/---
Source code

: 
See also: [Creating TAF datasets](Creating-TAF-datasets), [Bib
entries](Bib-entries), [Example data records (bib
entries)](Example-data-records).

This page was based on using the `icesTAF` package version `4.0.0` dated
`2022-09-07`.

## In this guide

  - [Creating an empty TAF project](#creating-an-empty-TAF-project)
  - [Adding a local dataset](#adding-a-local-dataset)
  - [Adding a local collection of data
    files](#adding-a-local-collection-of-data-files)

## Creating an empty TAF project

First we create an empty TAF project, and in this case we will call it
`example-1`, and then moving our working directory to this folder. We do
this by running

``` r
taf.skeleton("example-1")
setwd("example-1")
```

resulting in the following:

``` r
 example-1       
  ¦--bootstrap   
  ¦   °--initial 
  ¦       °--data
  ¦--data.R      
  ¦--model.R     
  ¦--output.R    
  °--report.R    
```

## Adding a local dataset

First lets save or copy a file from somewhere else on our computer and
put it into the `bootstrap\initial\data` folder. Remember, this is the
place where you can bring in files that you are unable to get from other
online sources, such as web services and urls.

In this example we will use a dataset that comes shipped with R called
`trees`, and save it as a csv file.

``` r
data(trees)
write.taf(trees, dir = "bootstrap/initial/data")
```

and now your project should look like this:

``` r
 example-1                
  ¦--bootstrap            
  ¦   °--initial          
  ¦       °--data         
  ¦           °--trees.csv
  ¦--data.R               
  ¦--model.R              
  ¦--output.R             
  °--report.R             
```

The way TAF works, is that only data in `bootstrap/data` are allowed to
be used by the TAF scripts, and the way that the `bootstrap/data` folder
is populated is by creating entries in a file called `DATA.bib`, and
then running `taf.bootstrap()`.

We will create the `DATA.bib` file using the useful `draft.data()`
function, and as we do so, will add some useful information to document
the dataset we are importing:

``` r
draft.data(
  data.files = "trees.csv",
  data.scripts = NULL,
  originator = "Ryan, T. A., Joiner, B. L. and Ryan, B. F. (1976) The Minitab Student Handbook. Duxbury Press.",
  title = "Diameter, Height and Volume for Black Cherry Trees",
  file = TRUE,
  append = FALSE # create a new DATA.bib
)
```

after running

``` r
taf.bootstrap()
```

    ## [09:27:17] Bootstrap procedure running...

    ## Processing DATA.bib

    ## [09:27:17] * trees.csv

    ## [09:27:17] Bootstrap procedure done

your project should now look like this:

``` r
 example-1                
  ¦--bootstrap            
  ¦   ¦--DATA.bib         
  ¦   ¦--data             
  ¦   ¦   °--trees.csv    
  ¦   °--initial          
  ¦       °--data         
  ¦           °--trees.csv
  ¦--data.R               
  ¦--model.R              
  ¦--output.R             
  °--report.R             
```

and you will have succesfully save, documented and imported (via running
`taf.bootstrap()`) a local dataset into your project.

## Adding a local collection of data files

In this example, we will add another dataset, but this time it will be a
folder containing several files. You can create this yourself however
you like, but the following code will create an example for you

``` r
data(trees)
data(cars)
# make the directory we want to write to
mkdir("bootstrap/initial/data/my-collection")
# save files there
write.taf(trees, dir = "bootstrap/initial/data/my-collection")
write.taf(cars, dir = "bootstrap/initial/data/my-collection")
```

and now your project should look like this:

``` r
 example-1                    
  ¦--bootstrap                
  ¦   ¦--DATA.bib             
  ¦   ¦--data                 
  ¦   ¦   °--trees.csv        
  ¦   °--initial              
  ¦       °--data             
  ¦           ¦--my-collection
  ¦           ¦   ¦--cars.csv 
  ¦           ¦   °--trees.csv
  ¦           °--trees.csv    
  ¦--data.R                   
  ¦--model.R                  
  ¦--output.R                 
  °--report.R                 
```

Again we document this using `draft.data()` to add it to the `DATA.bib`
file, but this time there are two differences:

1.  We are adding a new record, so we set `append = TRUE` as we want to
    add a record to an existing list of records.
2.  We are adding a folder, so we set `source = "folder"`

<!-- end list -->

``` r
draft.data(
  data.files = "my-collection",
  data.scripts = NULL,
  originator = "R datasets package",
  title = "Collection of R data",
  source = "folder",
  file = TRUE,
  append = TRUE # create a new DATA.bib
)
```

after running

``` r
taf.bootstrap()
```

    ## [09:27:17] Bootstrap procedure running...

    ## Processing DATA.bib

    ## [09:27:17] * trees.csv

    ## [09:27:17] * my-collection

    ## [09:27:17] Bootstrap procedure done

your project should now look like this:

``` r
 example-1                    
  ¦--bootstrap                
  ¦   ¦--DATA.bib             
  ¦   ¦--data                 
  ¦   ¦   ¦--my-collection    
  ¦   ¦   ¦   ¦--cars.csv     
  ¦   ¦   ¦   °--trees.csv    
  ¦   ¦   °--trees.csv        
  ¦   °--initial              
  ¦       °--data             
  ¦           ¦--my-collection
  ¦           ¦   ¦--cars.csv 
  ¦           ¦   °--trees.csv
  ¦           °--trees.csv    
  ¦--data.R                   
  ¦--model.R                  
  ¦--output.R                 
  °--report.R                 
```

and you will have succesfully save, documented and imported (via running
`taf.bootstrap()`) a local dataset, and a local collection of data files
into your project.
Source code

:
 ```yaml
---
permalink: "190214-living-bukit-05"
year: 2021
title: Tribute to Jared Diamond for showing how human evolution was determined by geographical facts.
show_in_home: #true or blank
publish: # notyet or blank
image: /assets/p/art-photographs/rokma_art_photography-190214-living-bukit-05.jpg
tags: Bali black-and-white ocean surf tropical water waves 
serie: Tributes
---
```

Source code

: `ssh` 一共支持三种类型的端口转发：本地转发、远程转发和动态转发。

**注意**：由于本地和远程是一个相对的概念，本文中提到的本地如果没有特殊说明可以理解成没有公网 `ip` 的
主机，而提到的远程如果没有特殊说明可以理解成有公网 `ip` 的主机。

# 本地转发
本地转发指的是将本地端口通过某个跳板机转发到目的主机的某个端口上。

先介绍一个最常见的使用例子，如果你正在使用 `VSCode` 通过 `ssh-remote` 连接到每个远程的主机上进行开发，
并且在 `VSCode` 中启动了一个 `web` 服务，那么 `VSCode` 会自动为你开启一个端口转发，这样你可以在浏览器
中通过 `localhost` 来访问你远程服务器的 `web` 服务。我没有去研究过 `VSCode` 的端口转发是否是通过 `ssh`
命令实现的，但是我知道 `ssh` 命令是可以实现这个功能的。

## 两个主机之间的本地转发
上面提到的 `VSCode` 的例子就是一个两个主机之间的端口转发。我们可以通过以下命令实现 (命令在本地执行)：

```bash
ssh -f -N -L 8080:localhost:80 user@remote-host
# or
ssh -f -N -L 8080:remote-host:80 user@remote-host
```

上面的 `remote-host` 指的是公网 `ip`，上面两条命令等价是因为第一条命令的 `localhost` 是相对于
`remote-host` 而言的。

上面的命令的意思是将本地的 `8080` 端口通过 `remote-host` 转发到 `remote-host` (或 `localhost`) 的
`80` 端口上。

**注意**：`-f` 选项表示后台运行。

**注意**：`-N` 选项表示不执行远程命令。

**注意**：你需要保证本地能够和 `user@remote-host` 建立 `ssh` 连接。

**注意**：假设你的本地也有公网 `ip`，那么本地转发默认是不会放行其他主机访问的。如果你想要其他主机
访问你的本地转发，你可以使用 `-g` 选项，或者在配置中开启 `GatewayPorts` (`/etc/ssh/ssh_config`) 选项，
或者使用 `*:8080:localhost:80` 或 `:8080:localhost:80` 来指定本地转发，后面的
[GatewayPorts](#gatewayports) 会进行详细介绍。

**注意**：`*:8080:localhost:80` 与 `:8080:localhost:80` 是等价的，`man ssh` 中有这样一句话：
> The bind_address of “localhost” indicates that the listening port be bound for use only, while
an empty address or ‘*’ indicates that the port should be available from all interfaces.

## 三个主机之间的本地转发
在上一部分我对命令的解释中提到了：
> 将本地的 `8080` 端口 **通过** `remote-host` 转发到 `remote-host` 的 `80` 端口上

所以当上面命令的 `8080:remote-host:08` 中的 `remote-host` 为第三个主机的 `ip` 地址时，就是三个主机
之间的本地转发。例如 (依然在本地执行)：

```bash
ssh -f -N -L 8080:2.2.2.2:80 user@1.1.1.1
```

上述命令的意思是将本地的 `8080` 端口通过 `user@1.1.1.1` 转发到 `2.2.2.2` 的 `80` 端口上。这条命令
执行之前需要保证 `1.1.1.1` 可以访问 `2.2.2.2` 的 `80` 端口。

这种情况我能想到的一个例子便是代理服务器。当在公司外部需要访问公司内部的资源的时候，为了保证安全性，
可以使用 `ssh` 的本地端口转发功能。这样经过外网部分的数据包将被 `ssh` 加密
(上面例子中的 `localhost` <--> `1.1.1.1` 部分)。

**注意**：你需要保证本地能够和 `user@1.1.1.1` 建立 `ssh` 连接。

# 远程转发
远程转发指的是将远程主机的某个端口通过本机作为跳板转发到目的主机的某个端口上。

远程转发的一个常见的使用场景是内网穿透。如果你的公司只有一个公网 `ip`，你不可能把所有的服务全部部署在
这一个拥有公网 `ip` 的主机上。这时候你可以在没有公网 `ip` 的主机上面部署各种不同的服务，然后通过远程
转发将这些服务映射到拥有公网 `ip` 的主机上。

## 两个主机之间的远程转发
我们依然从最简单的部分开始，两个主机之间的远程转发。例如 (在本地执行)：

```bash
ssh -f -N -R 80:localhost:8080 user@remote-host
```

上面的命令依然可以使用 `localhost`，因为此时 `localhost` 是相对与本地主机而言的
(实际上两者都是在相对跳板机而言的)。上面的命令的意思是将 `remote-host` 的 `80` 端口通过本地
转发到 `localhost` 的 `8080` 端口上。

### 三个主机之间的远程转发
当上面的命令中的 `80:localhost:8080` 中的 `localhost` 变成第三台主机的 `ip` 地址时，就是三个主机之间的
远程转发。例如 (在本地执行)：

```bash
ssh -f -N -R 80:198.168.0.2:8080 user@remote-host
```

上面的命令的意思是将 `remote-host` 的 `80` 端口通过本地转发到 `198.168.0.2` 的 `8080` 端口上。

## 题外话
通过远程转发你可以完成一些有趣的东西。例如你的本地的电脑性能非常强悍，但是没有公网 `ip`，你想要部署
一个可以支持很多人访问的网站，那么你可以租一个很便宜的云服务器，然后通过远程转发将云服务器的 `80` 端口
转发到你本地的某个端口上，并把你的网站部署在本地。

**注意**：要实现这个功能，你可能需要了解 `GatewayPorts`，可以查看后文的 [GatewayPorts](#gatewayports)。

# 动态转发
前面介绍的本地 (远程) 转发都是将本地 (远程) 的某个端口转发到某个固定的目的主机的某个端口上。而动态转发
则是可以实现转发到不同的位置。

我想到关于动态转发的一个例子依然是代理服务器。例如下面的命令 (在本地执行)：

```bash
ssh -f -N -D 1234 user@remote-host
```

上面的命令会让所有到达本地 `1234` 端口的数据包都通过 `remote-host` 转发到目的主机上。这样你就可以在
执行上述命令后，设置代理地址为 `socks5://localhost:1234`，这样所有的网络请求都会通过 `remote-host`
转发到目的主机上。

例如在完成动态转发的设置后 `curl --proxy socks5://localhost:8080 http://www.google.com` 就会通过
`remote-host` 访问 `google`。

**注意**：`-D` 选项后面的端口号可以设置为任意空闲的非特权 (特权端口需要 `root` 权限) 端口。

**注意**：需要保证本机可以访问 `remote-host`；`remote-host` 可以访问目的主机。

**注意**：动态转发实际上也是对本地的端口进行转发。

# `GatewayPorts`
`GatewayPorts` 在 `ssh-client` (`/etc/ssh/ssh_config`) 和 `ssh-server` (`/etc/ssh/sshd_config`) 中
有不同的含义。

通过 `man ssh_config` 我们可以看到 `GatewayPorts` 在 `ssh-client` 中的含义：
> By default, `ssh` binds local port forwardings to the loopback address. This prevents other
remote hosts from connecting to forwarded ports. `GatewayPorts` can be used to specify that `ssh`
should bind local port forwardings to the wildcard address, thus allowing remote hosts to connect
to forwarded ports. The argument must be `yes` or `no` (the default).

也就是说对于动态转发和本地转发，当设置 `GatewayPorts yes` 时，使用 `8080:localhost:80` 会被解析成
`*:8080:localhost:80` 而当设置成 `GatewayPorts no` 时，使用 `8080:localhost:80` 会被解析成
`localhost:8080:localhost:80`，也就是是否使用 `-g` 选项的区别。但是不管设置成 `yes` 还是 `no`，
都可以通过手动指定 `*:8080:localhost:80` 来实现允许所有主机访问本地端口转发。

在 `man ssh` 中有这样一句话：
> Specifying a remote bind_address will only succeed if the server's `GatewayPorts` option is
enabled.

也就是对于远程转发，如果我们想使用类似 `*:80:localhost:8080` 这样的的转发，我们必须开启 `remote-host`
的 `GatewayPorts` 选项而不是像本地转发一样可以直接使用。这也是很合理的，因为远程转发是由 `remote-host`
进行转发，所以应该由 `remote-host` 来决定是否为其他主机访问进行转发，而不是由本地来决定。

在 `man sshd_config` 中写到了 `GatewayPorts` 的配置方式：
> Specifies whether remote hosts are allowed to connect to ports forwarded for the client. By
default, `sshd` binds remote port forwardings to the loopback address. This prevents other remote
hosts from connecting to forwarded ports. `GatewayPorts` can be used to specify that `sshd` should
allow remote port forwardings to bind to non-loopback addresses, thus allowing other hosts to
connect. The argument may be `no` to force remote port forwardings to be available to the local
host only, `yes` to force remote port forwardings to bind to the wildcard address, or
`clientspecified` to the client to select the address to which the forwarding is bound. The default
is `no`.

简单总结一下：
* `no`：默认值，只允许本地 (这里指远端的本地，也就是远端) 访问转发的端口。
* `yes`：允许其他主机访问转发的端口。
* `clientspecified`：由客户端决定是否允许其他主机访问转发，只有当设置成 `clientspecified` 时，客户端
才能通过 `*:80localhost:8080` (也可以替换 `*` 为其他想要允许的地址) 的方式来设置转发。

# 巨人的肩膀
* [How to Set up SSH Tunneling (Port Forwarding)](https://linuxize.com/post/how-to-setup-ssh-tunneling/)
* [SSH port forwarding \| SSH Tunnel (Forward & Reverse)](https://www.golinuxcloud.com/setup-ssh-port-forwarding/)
\---
▶ _WORK ORDER_: State how many lines of the entries above include the string "argument". The reply is that number alone.

▶ _RESPONSE AREA_: 2